種無し品種のぶどうは、シャインマスカット、クインニーナ、トゲトゲそしてBKシードレス。
種無しにするためには、ジベレリンという薬を二回使う。
一回目は種をなくすため、そして二回目は種がなくなった果実を大きくするために処理する。
ぶどう達は美味しいぶどうを実らすためではなく自身の子孫、つまり種子を育み、我が種を繁栄させるために生きている。
一回目のジベレリン処理で種がなくなると、ぶどうは「種がなくなったのね、ざーんねん」と思って果実を大きくするのをやめる。

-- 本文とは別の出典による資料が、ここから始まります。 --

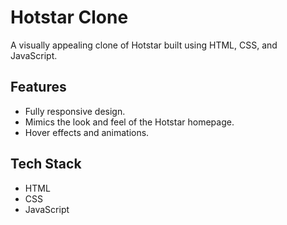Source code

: # Hotstar Clone

A visually appealing clone of Hotstar built using HTML, CSS, and JavaScript.

## Features
- Fully responsive design.
- Mimics the look and feel of the Hotstar homepage.
- Hover effects and animations.

## Tech Stack
- HTML
- CSS
- JavaScript
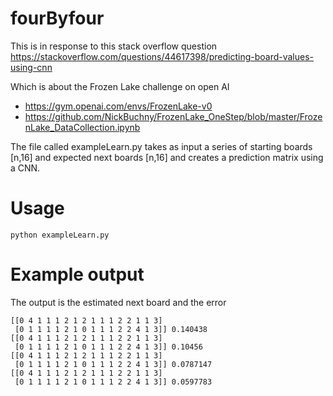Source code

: # fourByfour

This is in response to this stack overflow question https://stackoverflow.com/questions/44617398/predicting-board-values-using-cnn

Which is about the Frozen Lake challenge on open AI

- https://gym.openai.com/envs/FrozenLake-v0
- https://github.com/NickBuchny/FrozenLake_OneStep/blob/master/FrozenLake_DataCollection.ipynb

The file called exampleLearn.py takes as input a series of starting boards [n,16] and expected next boards [n,16] and
creates a prediction matrix using a CNN.

# Usage

    python exampleLearn.py
    
# Example output

The output is the estimated next board and the error

    [[0 4 1 1 1 2 1 2 1 1 1 2 2 1 1 3]
     [0 1 1 1 1 2 1 0 1 1 1 2 2 4 1 3]] 0.140438
    [[0 4 1 1 1 2 1 2 1 1 1 2 2 1 1 3]
     [0 1 1 1 1 2 1 0 1 1 1 2 2 4 1 3]] 0.10456
    [[0 4 1 1 1 2 1 2 1 1 1 2 2 1 1 3]
     [0 1 1 1 1 2 1 0 1 1 1 2 2 4 1 3]] 0.0787147
    [[0 4 1 1 1 2 1 2 1 1 1 2 2 1 1 3]
     [0 1 1 1 1 2 1 0 1 1 1 2 2 4 1 3]] 0.0597783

植物が「思う」という行為は、私達と同じでホルモンが司る。
やらなーいと思うとは、ホルモンを分泌しない、という事になる。
それならば、とそれに代わる事を人間がやってあげなければならない。
それが、二回目の処理。
今週から一回目のジベレリン処理を始めた。
これらの種無し品種の中で一回処理でいいのがBKシードレス。
BKは、三倍体といって染色体の構造が奇数のため、先天的に結実できない。
ただ、そのままだとちっこい果実のままなので、一回だけジベレリン処理を行う。
ぶどうは花弁が開かず、キャップ状の花弁が取れて開花する。
BKは、開花のあとこのキャップがカスとなって果実から外れにくい。
時間を置くと取れていくのだが、そうするとジベレリン処理の適期を逃してしまう。
花カスがついたままジベレリン処理をやるとどうなるのか。
その部分だけ薬液が乾かず、薬が効きすぎて果実にキズが着いてしまう。
昨年までは、時間内にやらないと作業が終わらないので、ジベレリン処理した後に花房をピン、ピンとデコピンしておおかた花カスを飛ばしていた。
十分ではなく、どうしてもキズ果粒が発生した。
今年は‼️
ジベレリン処理の前に、ハケを使ってほわほわっと優しく花房をなでて花カスを完全にとり除き、処理をした。
一房一房、べっぴんさんになれよ、と声をかけながら、ほわっほわっと撫でていった。
今年はね、一房一房、ぶどうに話しかけながら栽培ができる。
これ、本当に幸せな気持ちになる。